Call it the biryani bonhomie.
A Pakistani masala brand is celebrating that nation’s long-standing and deepening ties with China. A new campaign for Shan Foods, which sells spice mixes in 65 countries, including India, shows how taste-buds could foster good-neighbourliness.
The campaign features a young and lonely Chinese expat trying to adjust to life in Lahore. Not knowing how to make friends in her neighbourhood, she hits on the idea of preparing biryani—that quintessential Mughlai dish of rice and meat. Her steamer full of perfectly-cooked biryani wins over the folks next door, overcoming language and cultural barriers, not without a little help from one of Shan’s popular masalas.
Bowled over by her halting Arabic greeting, and of course the delicious dish, the neighbours finally tell the emotional expat, “This is your home too.” And a Punjabi jingle on “relationships beyond language” garnishes the campaign’s warm message.
The ad comes at a time when the already close Sino-Pak relations—often described as “higher than mountains, deeper than oceans, sweeter than honey, and stronger than steel”—have intensified. The former has committed billions of dollars to large-scale energy and infrastructure projects in Pakistan. The most talked-about of these is the $46 billion China Pakistan Economic Cooridor (CPEC), a network of roads, railways, and pipelines that will connect the Gwadar port in Pakistan’s restive Balochistan province to the western Chinese region of Xinjiang, boosting China’s regional reach and influence.
Over the years, a Chinese revolution is said to have spread through Pakistan as the two countries have stepped up efforts for economic and social cooperation, launching collaborative projects in science & technology, among other fields. In 2015, a Pew Research Center survey found that 82% of Pakistanis had a favourable view of China; in comparison, only 16% had a favourable view of India.
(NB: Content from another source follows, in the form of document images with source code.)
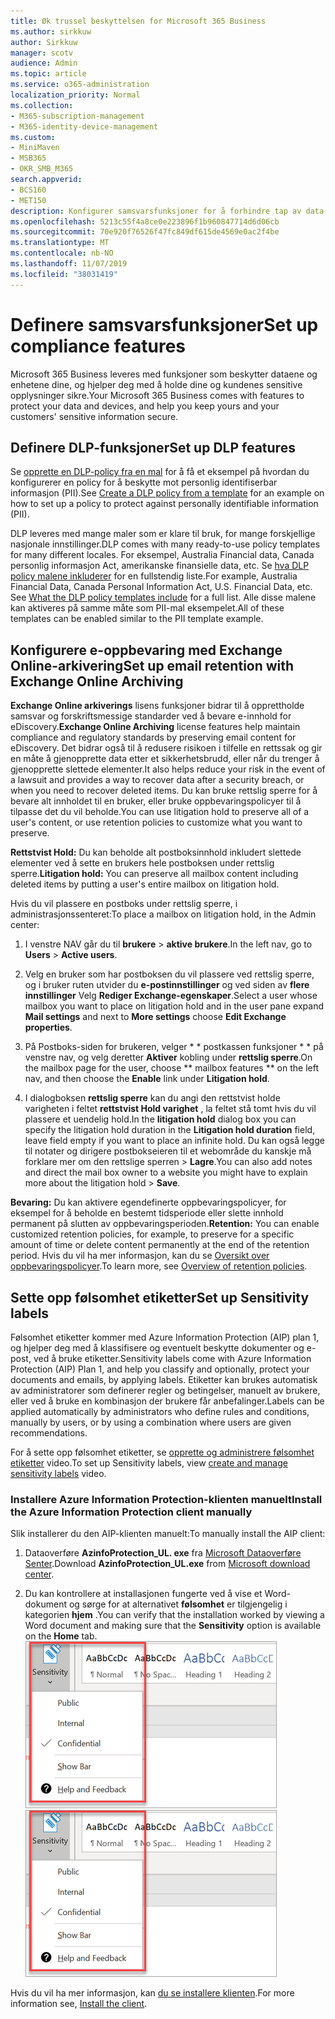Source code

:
 ```yaml
---
title: Øk trussel beskyttelsen for Microsoft 365 Business
ms.author: sirkkuw
author: Sirkkuw
manager: scotv
audience: Admin
ms.topic: article
ms.service: o365-administration
localization_priority: Normal
ms.collection:
- M365-subscription-management
- M365-identity-device-management
ms.custom:
- MiniMaven
- MSB365
- OKR_SMB_M365
search.appverid:
- BCS160
- MET150
description: Konfigurer samsvarsfunksjoner for å forhindre tap av data og merke sensitive data.
ms.openlocfilehash: 5213c55f4a8ce0e223896f1b960847714d6d06cb
ms.sourcegitcommit: 70e920f76526f47fc849df615de4569e0ac2f4be
ms.translationtype: MT
ms.contentlocale: nb-NO
ms.lasthandoff: 11/07/2019
ms.locfileid: "38031419"
---
```

# <a name="set-up-compliance-features"></a><span data-ttu-id="799bb-103">Definere samsvarsfunksjoner</span><span class="sxs-lookup"><span data-stu-id="799bb-103">Set up compliance features</span></span>

<span data-ttu-id="799bb-104">Microsoft 365 Business leveres med funksjoner som beskytter dataene og enhetene dine, og hjelper deg med å holde dine og kundenes sensitive opplysninger sikre.</span><span class="sxs-lookup"><span data-stu-id="799bb-104">Your Microsoft 365 Business comes with features to protect your data and devices, and help you keep yours and your customers' sensitive information secure.</span></span>

## <a name="set-up-dlp-features"></a><span data-ttu-id="799bb-105">Definere DLP-funksjoner</span><span class="sxs-lookup"><span data-stu-id="799bb-105">Set up DLP features</span></span>

<span data-ttu-id="799bb-106">Se [opprette en DLP-policy fra en mal](https://support.office.com/article/59414438-99f5-488b-975c-5023f2254369) for å få et eksempel på hvordan du konfigurerer en policy for å beskytte mot personlig identifiserbar informasjon (PII).</span><span class="sxs-lookup"><span data-stu-id="799bb-106">See [Create a DLP policy from a template](https://support.office.com/article/59414438-99f5-488b-975c-5023f2254369) for an example on how to set up a policy to protect against personally identifiable information (PII).</span></span> 
  
<span data-ttu-id="799bb-107">DLP leveres med mange maler som er klare til bruk, for mange forskjellige nasjonale innstillinger.</span><span class="sxs-lookup"><span data-stu-id="799bb-107">DLP comes with many ready-to-use policy templates for many different locales.</span></span> <span data-ttu-id="799bb-108">For eksempel, Australia Financial data, Canada personlig informasjon Act, amerikanske finansielle data, etc. Se [hva DLP policy malene inkluderer](https://support.office.com/article/c2e588d3-8f4f-4937-a286-8c399f28953a) for en fullstendig liste.</span><span class="sxs-lookup"><span data-stu-id="799bb-108">For example, Australia Financial Data, Canada Personal Information Act, U.S. Financial Data, etc. See [What the DLP policy templates include](https://support.office.com/article/c2e588d3-8f4f-4937-a286-8c399f28953a) for a full list.</span></span> <span data-ttu-id="799bb-109">Alle disse malene kan aktiveres på samme måte som PII-mal eksempelet.</span><span class="sxs-lookup"><span data-stu-id="799bb-109">All of these templates can be enabled similar to the PII template example.</span></span> 
  
## <a name="set-up-email-retention-with-exchange-online-archiving"></a><span data-ttu-id="799bb-110">Konfigurere e-oppbevaring med Exchange Online-arkivering</span><span class="sxs-lookup"><span data-stu-id="799bb-110">Set up email retention with Exchange Online Archiving</span></span>

 <span data-ttu-id="799bb-111">**Exchange Online arkiverings** lisens funksjoner bidrar til å opprettholde samsvar og forskriftsmessige standarder ved å bevare e-innhold for eDiscovery.</span><span class="sxs-lookup"><span data-stu-id="799bb-111">**Exchange Online Archiving** license features help maintain compliance and regulatory standards by preserving email content for eDiscovery.</span></span> <span data-ttu-id="799bb-112">Det bidrar også til å redusere risikoen i tilfelle en rettssak og gir en måte å gjenopprette data etter et sikkerhetsbrudd, eller når du trenger å gjenopprette slettede elementer.</span><span class="sxs-lookup"><span data-stu-id="799bb-112">It also helps reduce your risk in the event of a lawsuit and provides a way to recover data after a security breach, or when you need to recover deleted items.</span></span> <span data-ttu-id="799bb-113">Du kan bruke rettslig sperre for å bevare alt innholdet til en bruker, eller bruke oppbevaringspolicyer til å tilpasse det du vil beholde.</span><span class="sxs-lookup"><span data-stu-id="799bb-113">You can use litigation hold to preserve all of a user's content, or use retention policies to customize what you want to preserve.</span></span>
  
<span data-ttu-id="799bb-114">**Rettstvist Hold:** Du kan beholde alt postboksinnhold inkludert slettede elementer ved å sette en brukers hele postboksen under rettslig sperre.</span><span class="sxs-lookup"><span data-stu-id="799bb-114">**Litigation hold:** You can preserve all mailbox content including deleted items by putting a user's entire mailbox on litigation hold.</span></span> 
    
<span data-ttu-id="799bb-115">Hvis du vil plassere en postboks under rettslig sperre, i administrasjonssenteret:</span><span class="sxs-lookup"><span data-stu-id="799bb-115">To place a mailbox on litigation hold, in the Admin center:</span></span>
    
1. <span data-ttu-id="799bb-116">I venstre NAV går du til **brukere** \> **aktive brukere**.</span><span class="sxs-lookup"><span data-stu-id="799bb-116">In the left nav, go to **Users** \> **Active users**.</span></span>
    
2. <span data-ttu-id="799bb-117">Velg en bruker som har postboksen du vil plassere ved rettslig sperre, og i bruker ruten utvider du **e-postinnstillinger** og ved siden av **flere innstillinger** Velg **Rediger Exchange-egenskaper**.</span><span class="sxs-lookup"><span data-stu-id="799bb-117">Select a user whose mailbox you want to place on litigation hold and in the user pane expand **Mail settings** and next to **More settings** choose **Edit Exchange properties**.</span></span>
    
3. <span data-ttu-id="799bb-118">På Postboks-siden for brukeren, velger \* \* postkassen funksjoner \* \* på venstre nav, og velg deretter **Aktiver** kobling under **rettslig sperre**.</span><span class="sxs-lookup"><span data-stu-id="799bb-118">On the mailbox page for the user, choose \*\* mailbox features \*\* on the left nav, and then choose the **Enable** link under **Litigation hold**.</span></span>
    
4. <span data-ttu-id="799bb-119">I dialogboksen **rettslig sperre** kan du angi den rettstvist holde varigheten i feltet **rettstvist Hold varighet** , la feltet stå tomt hvis du vil plassere et uendelig hold.</span><span class="sxs-lookup"><span data-stu-id="799bb-119">In the **litigation hold** dialog box you can specify the litigation hold duration in the **Litigation hold duration** field, leave field empty if you want to place an infinite hold.</span></span> <span data-ttu-id="799bb-120">Du kan også legge til notater og dirigere postbokseieren til et webområde du kanskje må forklare mer om den rettslige sperren \> **Lagre**.</span><span class="sxs-lookup"><span data-stu-id="799bb-120">You can also add notes and direct the mail box owner to a website you might have to explain more about the litigation hold \> **Save**.</span></span>
    
<span data-ttu-id="799bb-121">**Bevaring:** Du kan aktivere egendefinerte oppbevaringspolicyer, for eksempel for å beholde en bestemt tidsperiode eller slette innhold permanent på slutten av oppbevaringsperioden.</span><span class="sxs-lookup"><span data-stu-id="799bb-121">**Retention:** You can enable customized retention policies, for example, to preserve for a specific amount of time or delete content permanently at the end of the retention period.</span></span> <span data-ttu-id="799bb-122">Hvis du vil ha mer informasjon, kan du se [Oversikt over oppbevaringspolicyer](https://support.office.com/article/5e377752-700d-4870-9b6d-12bfc12d2423).</span><span class="sxs-lookup"><span data-stu-id="799bb-122">To learn more, see [Overview of retention policies](https://support.office.com/article/5e377752-700d-4870-9b6d-12bfc12d2423).</span></span>

## <a name="set-up-sensitivity-labels"></a><span data-ttu-id="799bb-123">Sette opp følsomhet etiketter</span><span class="sxs-lookup"><span data-stu-id="799bb-123">Set up Sensitivity labels</span></span>

<span data-ttu-id="799bb-124">Følsomhet etiketter kommer med Azure Information Protection (AIP) plan 1, og hjelper deg med å klassifisere og eventuelt beskytte dokumenter og e-post, ved å bruke etiketter.</span><span class="sxs-lookup"><span data-stu-id="799bb-124">Sensitivity labels come with Azure Information Protection (AIP) Plan 1, and help you classify and optionally, protect your documents and emails, by applying labels.</span></span> <span data-ttu-id="799bb-125">Etiketter kan brukes automatisk av administratorer som definerer regler og betingelser, manuelt av brukere, eller ved å bruke en kombinasjon der brukere får anbefalinger.</span><span class="sxs-lookup"><span data-stu-id="799bb-125">Labels can be applied automatically by administrators who define rules and conditions, manually by users, or by using a combination where users are given recommendations.</span></span>

<span data-ttu-id="799bb-126">For å sette opp følsomhet etiketter, se [opprette og administrere følsomhet etiketter](https://support.office.com/article/2fb96b54-7dd2-4f0c-ac8d-170790d4b8b9) video.</span><span class="sxs-lookup"><span data-stu-id="799bb-126">To set up Sensitivity labels, view [create and manage sensitivity labels](https://support.office.com/article/2fb96b54-7dd2-4f0c-ac8d-170790d4b8b9) video.</span></span>



### <a name="install-the-azure-information-protection-client-manually"></a><span data-ttu-id="799bb-127">Installere Azure Information Protection-klienten manuelt</span><span class="sxs-lookup"><span data-stu-id="799bb-127">Install the Azure Information Protection client manually</span></span>

<span data-ttu-id="799bb-128">Slik installerer du den AIP-klienten manuelt:</span><span class="sxs-lookup"><span data-stu-id="799bb-128">To manually install the AIP client:</span></span>

1. <span data-ttu-id="799bb-129">Dataoverføre **AzinfoProtection_UL. exe** fra [Microsoft Dataoverføre Senter](https://www.microsoft.com/download/details.aspx?id=53018).</span><span class="sxs-lookup"><span data-stu-id="799bb-129">Download **AzinfoProtection_UL.exe** from [Microsoft download center](https://www.microsoft.com/download/details.aspx?id=53018).</span></span>
 
2. <span data-ttu-id="799bb-130">Du kan kontrollere at installasjonen fungerte ved å vise et Word-dokument og sørge for at alternativet **følsomhet** er tilgjengelig i kategorien **hjem** .</span><span class="sxs-lookup"><span data-stu-id="799bb-130">You can verify that the installation worked by viewing a Word document and making sure that the **Sensitivity** option is available on the **Home** tab.</span></span>
<br/><span data-ttu-id="799bb-131">![Kategorien beskyttelse i et Word-dokument.](media/word-sensitivity.png)</span><span class="sxs-lookup"><span data-stu-id="799bb-131">![Protection tab drop-down in a Word document.](media/word-sensitivity.png)</span></span>

<span data-ttu-id="799bb-132">Hvis du vil ha mer informasjon, kan [du se installere klienten](https://docs.microsoft.com/azure/information-protection/infoprotect-tutorial-step3).</span><span class="sxs-lookup"><span data-stu-id="799bb-132">For more information see, [Install the client](https://docs.microsoft.com/azure/information-protection/infoprotect-tutorial-step3).</span></span>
All along, a wary India and the US, among others, have watched on with curiosity.
Yet, even though thousands of Chinese expats now live in Pakistan, cultural connections have been harder to solidify. That makes Shan Foods’ heartwarming campaign particularly effective, depicting how two very different cultures can share in the love of great food.
And it’s ironic then that the campaign was conceptualised by advertising agency Ogilvy’s branches in Pakistan and India.
“It was a nice concept to bring back in today’s busy world that we live in,” Sukesh Nayak, executive creative director at Ogilvy in Mumbai, explained to the Mint newspaper. “There are many Chinese expats living in Lahore. Hence, we decided to tell the story from their perspective.”
This isn’t the first time Ogilvy has based a commercial on human relationships with geopolitics in the subtext. In 2013, the agency produced an emotional but effective campaign for Google. It showed two thick childhood friends—one a Hindu in India and the other a Muslim in Pakistan—torn apart by the bloody Partition of British India in 1947, being reunited by their grandchildren who use Google for the purpose. That video struck a chord with viewers in both India and Pakistan.